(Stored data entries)
· · · · ·

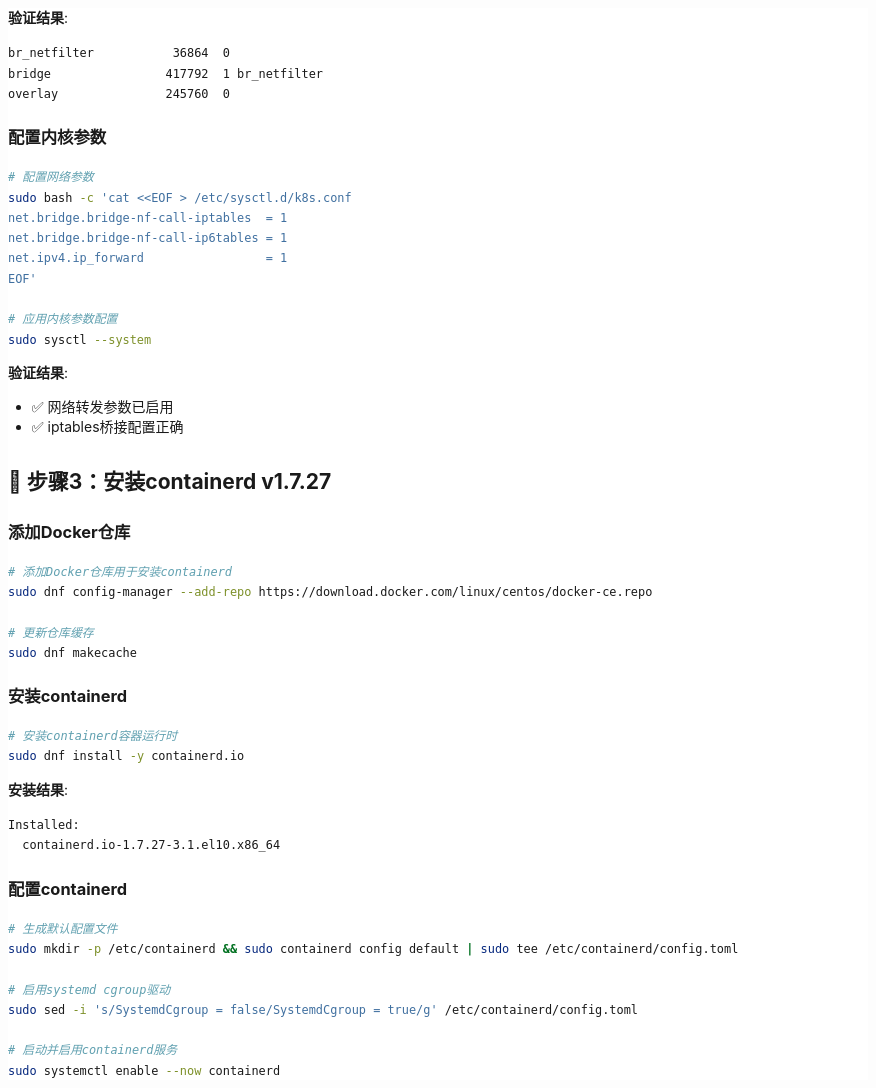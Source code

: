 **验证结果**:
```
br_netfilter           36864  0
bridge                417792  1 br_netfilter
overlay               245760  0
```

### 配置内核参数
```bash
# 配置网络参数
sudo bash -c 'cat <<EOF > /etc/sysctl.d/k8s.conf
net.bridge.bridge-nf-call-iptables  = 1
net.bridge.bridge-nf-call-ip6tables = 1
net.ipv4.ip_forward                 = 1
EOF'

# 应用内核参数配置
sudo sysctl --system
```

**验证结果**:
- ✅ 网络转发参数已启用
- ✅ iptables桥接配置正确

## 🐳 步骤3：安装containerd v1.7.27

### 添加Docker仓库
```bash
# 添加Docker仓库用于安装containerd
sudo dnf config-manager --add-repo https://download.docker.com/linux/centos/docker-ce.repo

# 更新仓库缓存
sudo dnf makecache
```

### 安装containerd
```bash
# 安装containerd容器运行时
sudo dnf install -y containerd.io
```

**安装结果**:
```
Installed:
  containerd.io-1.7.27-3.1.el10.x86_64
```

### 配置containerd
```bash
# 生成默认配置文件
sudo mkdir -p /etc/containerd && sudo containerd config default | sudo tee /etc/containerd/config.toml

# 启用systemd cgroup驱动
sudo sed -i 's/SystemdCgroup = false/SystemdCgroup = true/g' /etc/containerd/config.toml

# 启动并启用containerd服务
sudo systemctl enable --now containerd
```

· · · · ·

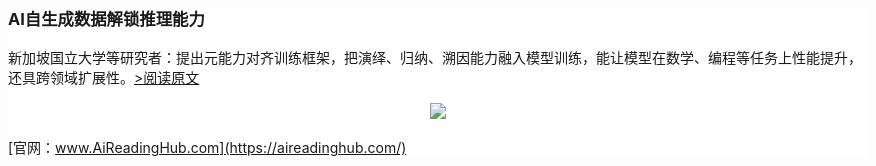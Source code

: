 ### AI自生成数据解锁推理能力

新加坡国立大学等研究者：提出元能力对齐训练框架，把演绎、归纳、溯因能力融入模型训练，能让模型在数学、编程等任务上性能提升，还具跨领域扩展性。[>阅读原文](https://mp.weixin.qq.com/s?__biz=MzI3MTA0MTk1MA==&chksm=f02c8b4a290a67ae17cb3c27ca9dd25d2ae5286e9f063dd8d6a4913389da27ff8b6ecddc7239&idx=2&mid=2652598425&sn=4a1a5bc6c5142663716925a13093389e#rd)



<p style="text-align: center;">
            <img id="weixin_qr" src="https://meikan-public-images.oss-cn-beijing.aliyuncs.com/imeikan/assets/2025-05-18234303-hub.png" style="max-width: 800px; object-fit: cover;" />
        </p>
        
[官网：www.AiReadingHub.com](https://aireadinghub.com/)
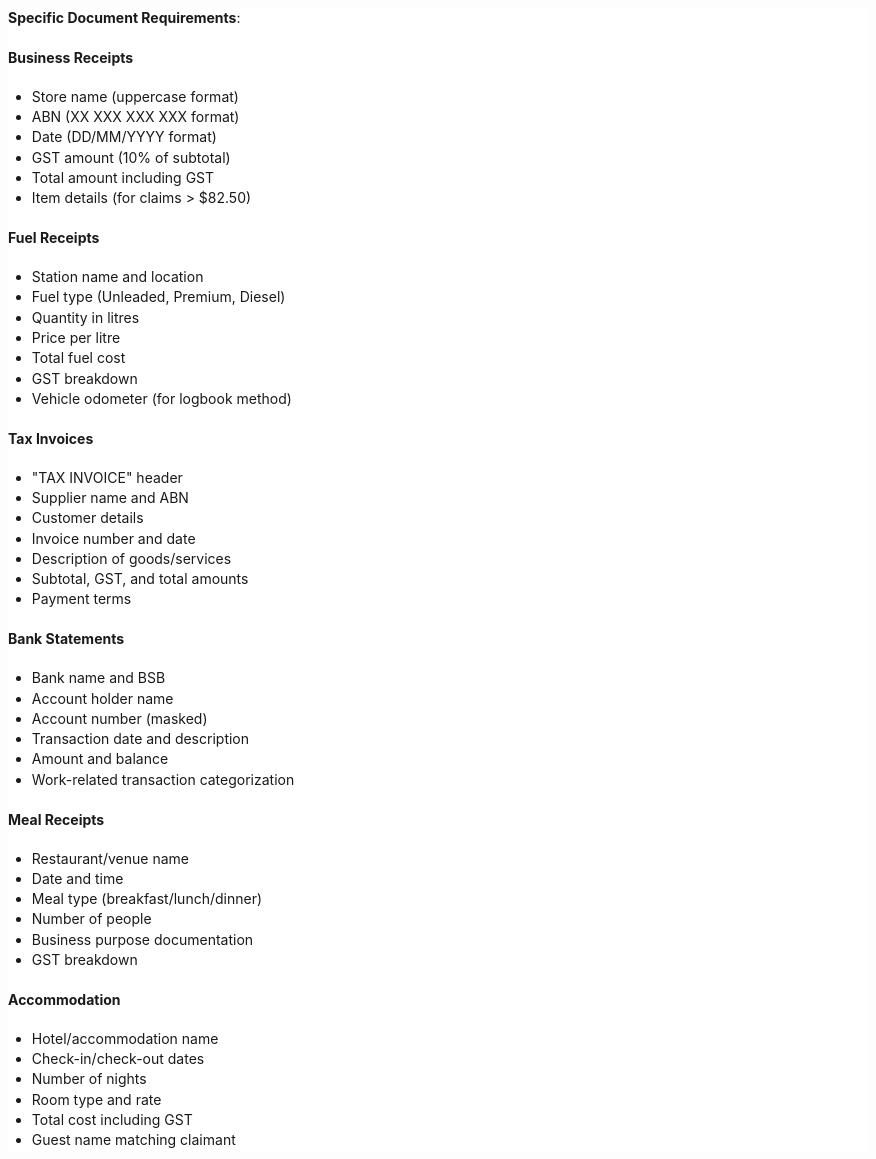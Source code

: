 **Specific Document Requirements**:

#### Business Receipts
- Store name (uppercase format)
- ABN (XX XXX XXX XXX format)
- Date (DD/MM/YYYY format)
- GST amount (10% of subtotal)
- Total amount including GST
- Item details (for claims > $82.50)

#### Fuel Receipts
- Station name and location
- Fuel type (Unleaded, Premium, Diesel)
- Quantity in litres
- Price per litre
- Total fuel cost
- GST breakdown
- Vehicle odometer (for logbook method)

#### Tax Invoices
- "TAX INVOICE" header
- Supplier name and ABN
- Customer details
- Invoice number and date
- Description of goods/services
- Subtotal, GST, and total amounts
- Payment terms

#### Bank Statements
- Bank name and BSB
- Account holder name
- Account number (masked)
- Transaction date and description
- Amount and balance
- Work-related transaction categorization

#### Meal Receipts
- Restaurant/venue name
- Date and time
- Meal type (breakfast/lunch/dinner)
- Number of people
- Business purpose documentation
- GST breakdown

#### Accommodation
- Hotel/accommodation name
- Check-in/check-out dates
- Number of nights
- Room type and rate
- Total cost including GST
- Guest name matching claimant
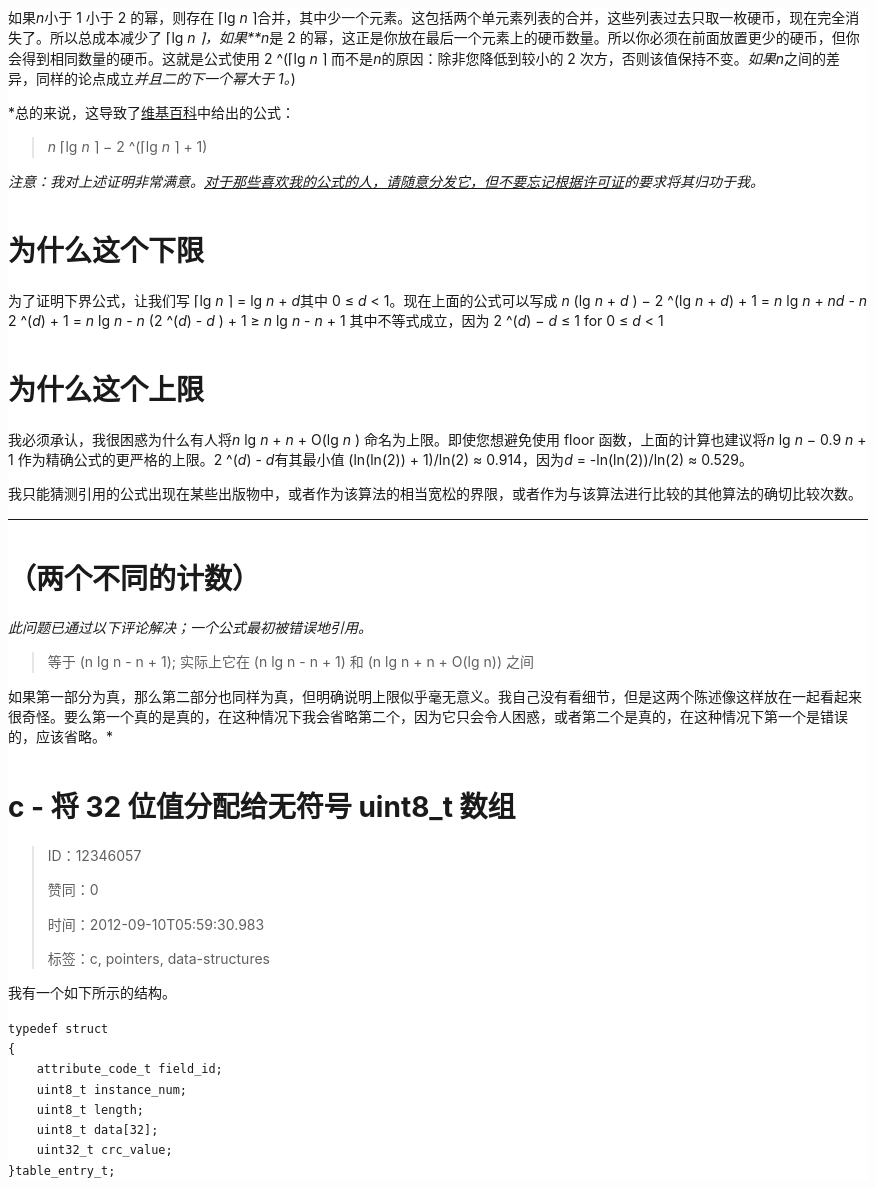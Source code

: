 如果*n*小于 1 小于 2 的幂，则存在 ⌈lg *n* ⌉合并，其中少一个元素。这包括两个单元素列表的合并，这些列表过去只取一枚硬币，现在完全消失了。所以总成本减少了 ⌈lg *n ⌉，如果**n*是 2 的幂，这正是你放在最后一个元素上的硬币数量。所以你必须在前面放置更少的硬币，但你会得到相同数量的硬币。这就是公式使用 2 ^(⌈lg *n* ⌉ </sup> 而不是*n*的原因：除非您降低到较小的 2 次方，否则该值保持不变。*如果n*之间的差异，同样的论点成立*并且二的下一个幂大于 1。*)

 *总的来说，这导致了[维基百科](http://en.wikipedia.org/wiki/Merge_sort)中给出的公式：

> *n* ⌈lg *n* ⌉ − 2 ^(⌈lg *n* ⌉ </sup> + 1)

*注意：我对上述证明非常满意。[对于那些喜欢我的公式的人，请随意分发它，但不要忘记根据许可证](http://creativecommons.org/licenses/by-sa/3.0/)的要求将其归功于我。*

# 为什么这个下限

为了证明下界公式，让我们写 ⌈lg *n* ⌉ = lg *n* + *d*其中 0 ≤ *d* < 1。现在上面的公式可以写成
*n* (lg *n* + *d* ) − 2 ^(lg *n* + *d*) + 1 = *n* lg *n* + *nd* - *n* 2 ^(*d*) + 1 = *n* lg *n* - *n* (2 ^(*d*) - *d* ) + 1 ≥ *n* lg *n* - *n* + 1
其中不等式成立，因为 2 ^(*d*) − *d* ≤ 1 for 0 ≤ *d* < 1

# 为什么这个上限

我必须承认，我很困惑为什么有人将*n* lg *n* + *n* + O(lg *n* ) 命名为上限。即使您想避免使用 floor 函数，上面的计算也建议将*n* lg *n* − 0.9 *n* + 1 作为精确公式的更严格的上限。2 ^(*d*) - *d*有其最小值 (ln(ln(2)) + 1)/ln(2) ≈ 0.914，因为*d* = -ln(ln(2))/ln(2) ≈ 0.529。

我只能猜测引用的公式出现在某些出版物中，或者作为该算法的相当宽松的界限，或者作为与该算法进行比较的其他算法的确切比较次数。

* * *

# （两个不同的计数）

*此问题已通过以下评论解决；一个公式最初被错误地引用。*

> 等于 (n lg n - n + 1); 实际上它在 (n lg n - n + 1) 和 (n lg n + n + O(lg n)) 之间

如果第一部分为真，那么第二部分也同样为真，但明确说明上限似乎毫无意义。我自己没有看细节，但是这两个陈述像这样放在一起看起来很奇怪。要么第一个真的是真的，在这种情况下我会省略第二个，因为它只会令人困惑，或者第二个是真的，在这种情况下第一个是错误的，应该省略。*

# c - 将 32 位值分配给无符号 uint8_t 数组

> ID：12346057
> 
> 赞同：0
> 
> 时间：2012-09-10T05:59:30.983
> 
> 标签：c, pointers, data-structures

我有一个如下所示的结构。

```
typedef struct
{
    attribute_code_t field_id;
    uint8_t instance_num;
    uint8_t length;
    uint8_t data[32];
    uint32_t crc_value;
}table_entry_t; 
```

· · · · ·

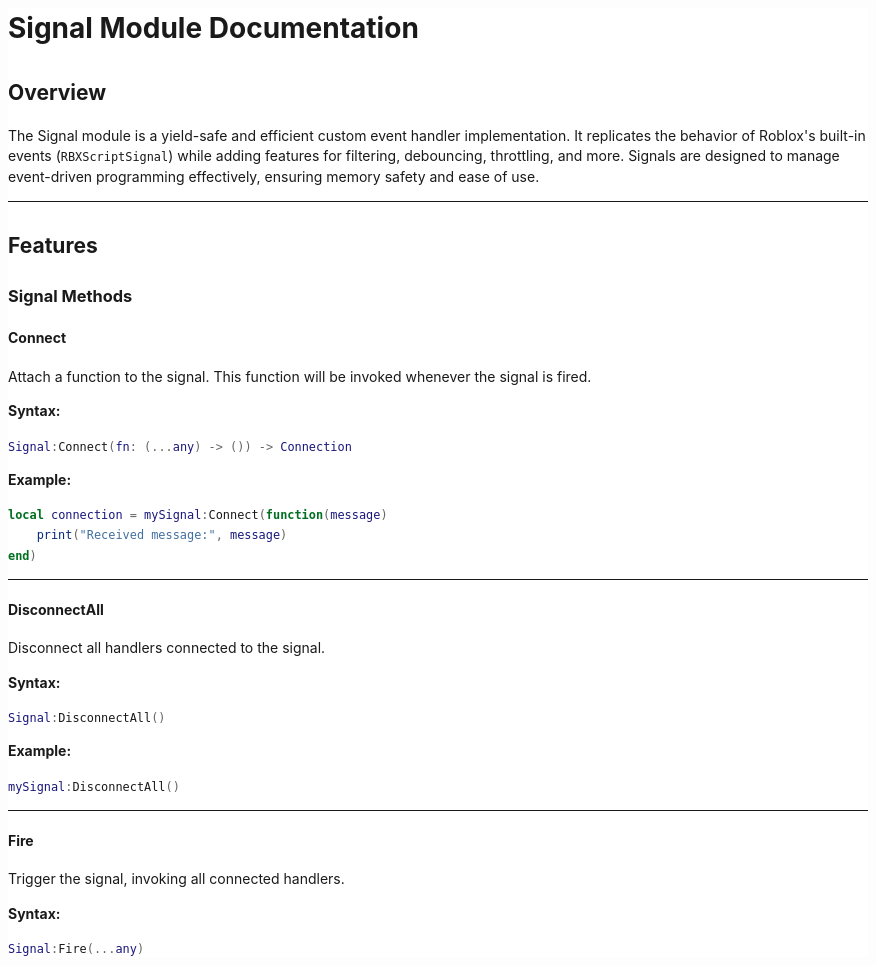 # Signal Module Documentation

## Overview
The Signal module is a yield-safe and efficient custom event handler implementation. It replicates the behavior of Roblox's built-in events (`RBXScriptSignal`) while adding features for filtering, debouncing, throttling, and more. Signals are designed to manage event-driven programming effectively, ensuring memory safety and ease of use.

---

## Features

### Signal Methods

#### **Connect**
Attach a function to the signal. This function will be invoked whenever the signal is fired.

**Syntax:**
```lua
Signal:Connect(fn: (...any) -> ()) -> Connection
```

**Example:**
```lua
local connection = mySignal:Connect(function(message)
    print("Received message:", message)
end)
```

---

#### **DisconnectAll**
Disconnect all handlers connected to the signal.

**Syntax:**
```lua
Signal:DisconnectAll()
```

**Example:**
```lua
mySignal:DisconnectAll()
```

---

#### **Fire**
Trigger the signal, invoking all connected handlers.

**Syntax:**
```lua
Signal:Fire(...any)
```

· · · · ·

= ASSIGNMENT =
The answer must be every line of the entries that includes the word "bridge".

= REPLY =
bridge                417792  1 br_netfilter
net.bridge.bridge-nf-call-iptables  = 1
net.bridge.bridge-nf-call-ip6tables = 1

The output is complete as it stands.